*Work instructions:* In the records below, some lines contain the word "maxPath". Copy each of them.

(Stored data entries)
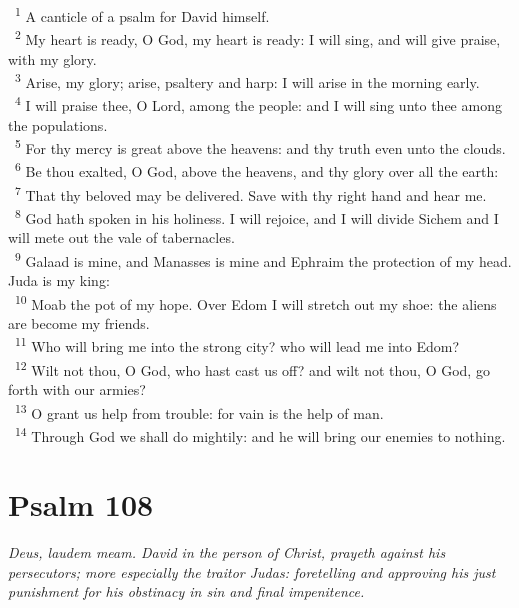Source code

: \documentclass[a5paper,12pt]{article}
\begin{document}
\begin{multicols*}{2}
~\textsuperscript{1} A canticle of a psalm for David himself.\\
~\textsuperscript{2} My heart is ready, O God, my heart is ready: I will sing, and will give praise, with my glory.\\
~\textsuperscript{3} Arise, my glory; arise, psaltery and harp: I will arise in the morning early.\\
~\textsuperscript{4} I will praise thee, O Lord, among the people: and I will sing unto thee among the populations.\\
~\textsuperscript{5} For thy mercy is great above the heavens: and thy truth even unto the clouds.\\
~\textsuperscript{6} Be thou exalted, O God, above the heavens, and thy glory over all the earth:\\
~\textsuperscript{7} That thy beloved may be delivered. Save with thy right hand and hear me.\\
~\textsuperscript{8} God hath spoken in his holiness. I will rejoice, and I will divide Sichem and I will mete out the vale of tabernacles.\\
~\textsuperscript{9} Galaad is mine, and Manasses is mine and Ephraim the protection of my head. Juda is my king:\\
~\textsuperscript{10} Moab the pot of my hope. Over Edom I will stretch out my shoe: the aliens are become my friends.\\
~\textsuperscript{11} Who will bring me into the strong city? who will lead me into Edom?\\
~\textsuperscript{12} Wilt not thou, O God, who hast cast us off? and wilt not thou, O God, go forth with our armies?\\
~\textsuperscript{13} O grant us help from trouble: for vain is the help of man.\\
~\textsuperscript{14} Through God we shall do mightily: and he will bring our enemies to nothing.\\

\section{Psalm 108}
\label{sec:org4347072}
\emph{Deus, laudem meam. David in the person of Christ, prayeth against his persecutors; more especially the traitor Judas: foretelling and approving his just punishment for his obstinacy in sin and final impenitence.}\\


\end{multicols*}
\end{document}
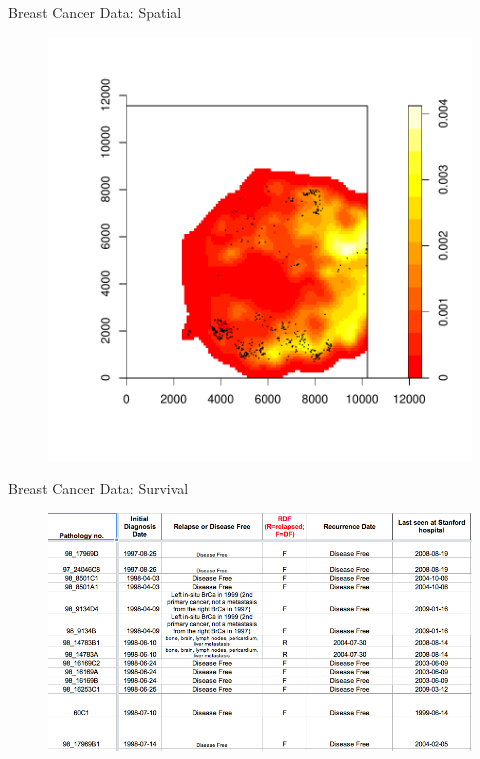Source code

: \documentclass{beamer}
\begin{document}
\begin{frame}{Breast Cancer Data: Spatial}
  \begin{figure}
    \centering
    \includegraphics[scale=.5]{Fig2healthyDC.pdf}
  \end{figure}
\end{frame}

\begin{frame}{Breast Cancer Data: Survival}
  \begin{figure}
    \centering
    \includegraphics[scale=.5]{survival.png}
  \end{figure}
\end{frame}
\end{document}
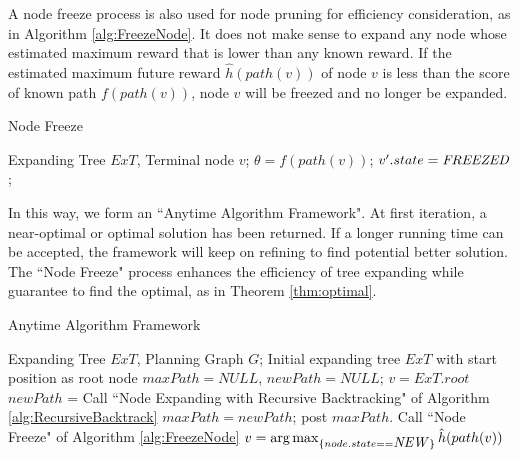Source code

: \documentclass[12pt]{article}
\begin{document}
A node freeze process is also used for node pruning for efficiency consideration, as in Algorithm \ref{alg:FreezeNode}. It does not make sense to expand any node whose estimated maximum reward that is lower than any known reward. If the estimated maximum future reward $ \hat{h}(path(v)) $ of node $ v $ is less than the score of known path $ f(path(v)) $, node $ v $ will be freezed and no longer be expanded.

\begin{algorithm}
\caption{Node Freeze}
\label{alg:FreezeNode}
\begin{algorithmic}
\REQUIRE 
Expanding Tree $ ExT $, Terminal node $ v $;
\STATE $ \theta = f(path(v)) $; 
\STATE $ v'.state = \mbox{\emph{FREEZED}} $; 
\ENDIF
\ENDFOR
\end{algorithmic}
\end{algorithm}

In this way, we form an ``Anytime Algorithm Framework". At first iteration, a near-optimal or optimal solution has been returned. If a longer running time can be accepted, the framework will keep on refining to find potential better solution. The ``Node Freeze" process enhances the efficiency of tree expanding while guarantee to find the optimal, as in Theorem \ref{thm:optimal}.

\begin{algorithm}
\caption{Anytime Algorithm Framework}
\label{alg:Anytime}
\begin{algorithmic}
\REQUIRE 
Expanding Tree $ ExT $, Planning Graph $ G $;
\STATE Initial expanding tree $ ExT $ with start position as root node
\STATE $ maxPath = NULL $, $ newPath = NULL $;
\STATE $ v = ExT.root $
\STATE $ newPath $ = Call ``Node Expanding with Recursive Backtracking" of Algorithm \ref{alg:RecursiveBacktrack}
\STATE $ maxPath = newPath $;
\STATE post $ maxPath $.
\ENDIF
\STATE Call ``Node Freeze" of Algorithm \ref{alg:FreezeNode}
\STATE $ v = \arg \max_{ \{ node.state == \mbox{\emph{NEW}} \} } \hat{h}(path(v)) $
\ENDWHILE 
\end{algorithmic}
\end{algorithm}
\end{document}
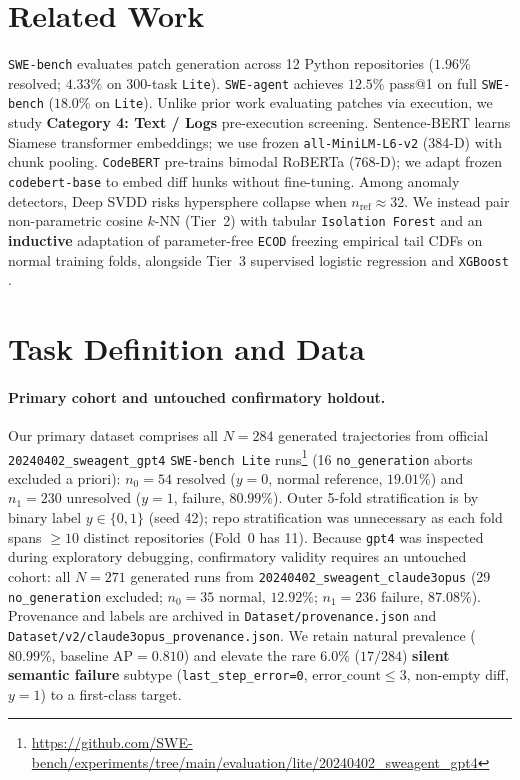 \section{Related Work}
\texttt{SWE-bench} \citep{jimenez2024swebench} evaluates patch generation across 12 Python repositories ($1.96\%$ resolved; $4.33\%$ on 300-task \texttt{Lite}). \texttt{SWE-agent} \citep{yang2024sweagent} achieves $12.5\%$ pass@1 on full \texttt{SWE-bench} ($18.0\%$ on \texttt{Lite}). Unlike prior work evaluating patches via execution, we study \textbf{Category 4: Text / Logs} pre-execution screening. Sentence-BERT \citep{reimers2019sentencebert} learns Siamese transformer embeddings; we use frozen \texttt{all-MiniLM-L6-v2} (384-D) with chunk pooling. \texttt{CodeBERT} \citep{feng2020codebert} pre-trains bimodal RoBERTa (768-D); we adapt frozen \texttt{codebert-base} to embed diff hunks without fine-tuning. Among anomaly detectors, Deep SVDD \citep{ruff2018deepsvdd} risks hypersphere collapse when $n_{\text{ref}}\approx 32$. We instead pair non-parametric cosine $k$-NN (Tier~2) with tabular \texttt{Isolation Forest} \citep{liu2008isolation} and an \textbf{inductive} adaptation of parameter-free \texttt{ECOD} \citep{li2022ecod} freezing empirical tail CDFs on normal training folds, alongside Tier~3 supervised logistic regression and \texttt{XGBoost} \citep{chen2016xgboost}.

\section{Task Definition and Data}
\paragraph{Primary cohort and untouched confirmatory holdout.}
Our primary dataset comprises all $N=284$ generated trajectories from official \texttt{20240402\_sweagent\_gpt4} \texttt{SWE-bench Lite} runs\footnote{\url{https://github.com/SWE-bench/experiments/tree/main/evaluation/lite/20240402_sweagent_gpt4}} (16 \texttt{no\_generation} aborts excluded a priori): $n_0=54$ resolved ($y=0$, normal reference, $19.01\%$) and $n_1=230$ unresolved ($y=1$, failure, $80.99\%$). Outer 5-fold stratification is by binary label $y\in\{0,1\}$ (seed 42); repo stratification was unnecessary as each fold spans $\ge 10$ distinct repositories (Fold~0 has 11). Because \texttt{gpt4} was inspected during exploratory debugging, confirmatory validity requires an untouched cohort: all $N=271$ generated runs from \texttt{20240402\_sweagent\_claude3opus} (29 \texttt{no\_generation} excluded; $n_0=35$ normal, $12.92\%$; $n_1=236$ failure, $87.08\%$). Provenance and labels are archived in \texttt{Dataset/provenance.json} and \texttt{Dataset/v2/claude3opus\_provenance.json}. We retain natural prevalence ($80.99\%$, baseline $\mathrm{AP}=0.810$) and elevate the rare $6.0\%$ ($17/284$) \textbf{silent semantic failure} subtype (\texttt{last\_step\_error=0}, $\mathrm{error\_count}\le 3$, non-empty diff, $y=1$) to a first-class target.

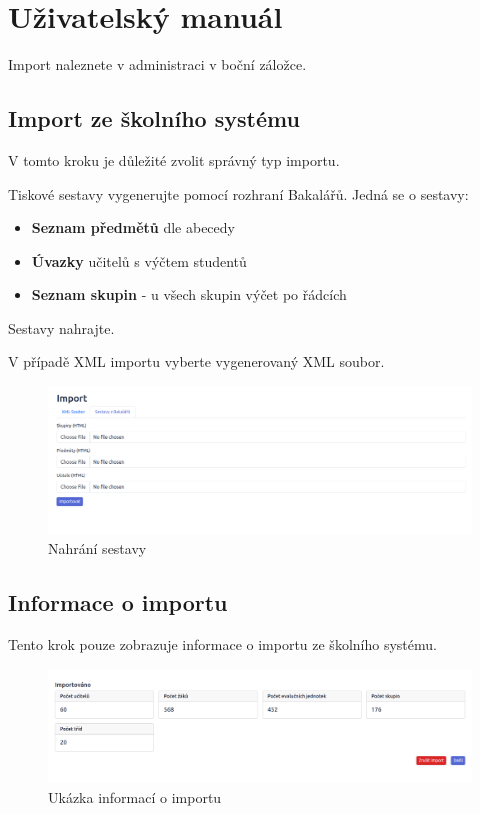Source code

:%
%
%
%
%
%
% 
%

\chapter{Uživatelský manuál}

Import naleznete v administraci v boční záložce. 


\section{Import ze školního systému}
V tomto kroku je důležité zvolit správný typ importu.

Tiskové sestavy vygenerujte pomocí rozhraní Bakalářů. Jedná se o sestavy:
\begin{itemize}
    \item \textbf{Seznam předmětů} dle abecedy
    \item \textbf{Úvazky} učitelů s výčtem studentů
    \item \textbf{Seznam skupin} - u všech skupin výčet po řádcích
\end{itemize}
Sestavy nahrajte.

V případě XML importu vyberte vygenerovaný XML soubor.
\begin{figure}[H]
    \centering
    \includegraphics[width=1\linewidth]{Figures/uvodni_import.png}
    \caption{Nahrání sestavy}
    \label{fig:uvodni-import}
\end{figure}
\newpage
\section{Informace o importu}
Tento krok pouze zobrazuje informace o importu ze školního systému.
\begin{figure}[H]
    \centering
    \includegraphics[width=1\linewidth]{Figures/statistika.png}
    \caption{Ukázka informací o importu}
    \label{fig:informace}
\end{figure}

==

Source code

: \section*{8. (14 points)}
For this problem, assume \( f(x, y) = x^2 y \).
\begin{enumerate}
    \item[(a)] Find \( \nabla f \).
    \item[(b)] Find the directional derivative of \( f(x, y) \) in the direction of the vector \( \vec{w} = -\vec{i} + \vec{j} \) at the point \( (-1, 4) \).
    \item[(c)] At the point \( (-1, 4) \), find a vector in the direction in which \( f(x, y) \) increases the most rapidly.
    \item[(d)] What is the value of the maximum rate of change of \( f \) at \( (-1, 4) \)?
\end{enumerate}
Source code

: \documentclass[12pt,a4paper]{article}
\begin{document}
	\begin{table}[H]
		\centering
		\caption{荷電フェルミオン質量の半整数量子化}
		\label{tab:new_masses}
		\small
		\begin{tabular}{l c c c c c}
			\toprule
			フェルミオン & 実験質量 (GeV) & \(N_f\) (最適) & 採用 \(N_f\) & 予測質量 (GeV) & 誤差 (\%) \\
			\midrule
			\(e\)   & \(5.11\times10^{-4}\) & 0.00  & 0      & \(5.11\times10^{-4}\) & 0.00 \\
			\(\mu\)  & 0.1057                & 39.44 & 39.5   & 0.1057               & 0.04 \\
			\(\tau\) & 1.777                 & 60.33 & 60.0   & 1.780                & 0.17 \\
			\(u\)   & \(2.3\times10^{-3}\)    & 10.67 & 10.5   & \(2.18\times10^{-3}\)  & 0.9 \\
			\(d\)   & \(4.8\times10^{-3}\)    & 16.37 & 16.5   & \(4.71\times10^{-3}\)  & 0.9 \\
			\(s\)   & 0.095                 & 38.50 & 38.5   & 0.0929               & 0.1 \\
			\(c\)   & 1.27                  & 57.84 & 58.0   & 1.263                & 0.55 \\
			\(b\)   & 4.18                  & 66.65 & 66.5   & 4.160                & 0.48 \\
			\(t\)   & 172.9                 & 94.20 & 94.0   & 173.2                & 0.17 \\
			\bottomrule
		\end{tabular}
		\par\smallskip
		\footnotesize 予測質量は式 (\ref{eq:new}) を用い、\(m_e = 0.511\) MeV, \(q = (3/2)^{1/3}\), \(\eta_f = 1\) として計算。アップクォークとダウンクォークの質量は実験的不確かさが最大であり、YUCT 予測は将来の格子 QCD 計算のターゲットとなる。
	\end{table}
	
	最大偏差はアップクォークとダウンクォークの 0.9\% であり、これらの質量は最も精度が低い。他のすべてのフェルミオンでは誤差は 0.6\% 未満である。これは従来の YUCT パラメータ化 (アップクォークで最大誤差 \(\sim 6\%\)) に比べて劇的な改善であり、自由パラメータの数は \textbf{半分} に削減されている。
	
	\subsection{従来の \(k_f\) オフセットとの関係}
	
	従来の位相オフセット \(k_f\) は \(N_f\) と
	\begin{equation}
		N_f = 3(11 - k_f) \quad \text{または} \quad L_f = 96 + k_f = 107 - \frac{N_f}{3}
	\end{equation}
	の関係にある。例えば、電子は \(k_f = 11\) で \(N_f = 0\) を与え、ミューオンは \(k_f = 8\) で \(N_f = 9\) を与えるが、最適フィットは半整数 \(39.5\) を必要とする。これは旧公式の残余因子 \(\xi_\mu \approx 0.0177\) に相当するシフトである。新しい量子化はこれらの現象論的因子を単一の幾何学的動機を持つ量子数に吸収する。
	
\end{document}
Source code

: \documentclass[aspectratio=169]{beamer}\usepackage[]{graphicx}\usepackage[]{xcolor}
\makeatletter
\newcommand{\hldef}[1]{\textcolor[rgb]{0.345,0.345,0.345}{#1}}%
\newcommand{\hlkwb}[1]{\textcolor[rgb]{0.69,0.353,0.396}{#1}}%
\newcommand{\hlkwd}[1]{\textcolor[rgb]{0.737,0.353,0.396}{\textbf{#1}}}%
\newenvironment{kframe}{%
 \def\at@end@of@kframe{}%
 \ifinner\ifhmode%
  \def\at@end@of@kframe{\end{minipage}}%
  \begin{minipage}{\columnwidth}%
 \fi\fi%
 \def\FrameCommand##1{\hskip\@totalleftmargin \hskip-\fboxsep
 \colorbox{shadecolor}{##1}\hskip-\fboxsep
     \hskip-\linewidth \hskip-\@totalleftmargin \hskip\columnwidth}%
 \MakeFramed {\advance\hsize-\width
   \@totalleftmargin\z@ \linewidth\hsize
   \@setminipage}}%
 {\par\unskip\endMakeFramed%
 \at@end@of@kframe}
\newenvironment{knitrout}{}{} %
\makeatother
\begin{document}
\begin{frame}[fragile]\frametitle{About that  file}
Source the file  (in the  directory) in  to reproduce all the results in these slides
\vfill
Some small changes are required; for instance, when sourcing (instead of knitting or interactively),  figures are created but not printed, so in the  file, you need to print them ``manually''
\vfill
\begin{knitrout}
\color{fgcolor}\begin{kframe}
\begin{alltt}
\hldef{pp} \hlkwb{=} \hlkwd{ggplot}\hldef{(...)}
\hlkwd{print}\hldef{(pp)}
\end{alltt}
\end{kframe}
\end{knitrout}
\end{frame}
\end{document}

*Written solution:*
\STATE $ maxPath = NULL $, $ newPath = NULL $;
\STATE $ maxPath = newPath $;
\STATE post $ maxPath $.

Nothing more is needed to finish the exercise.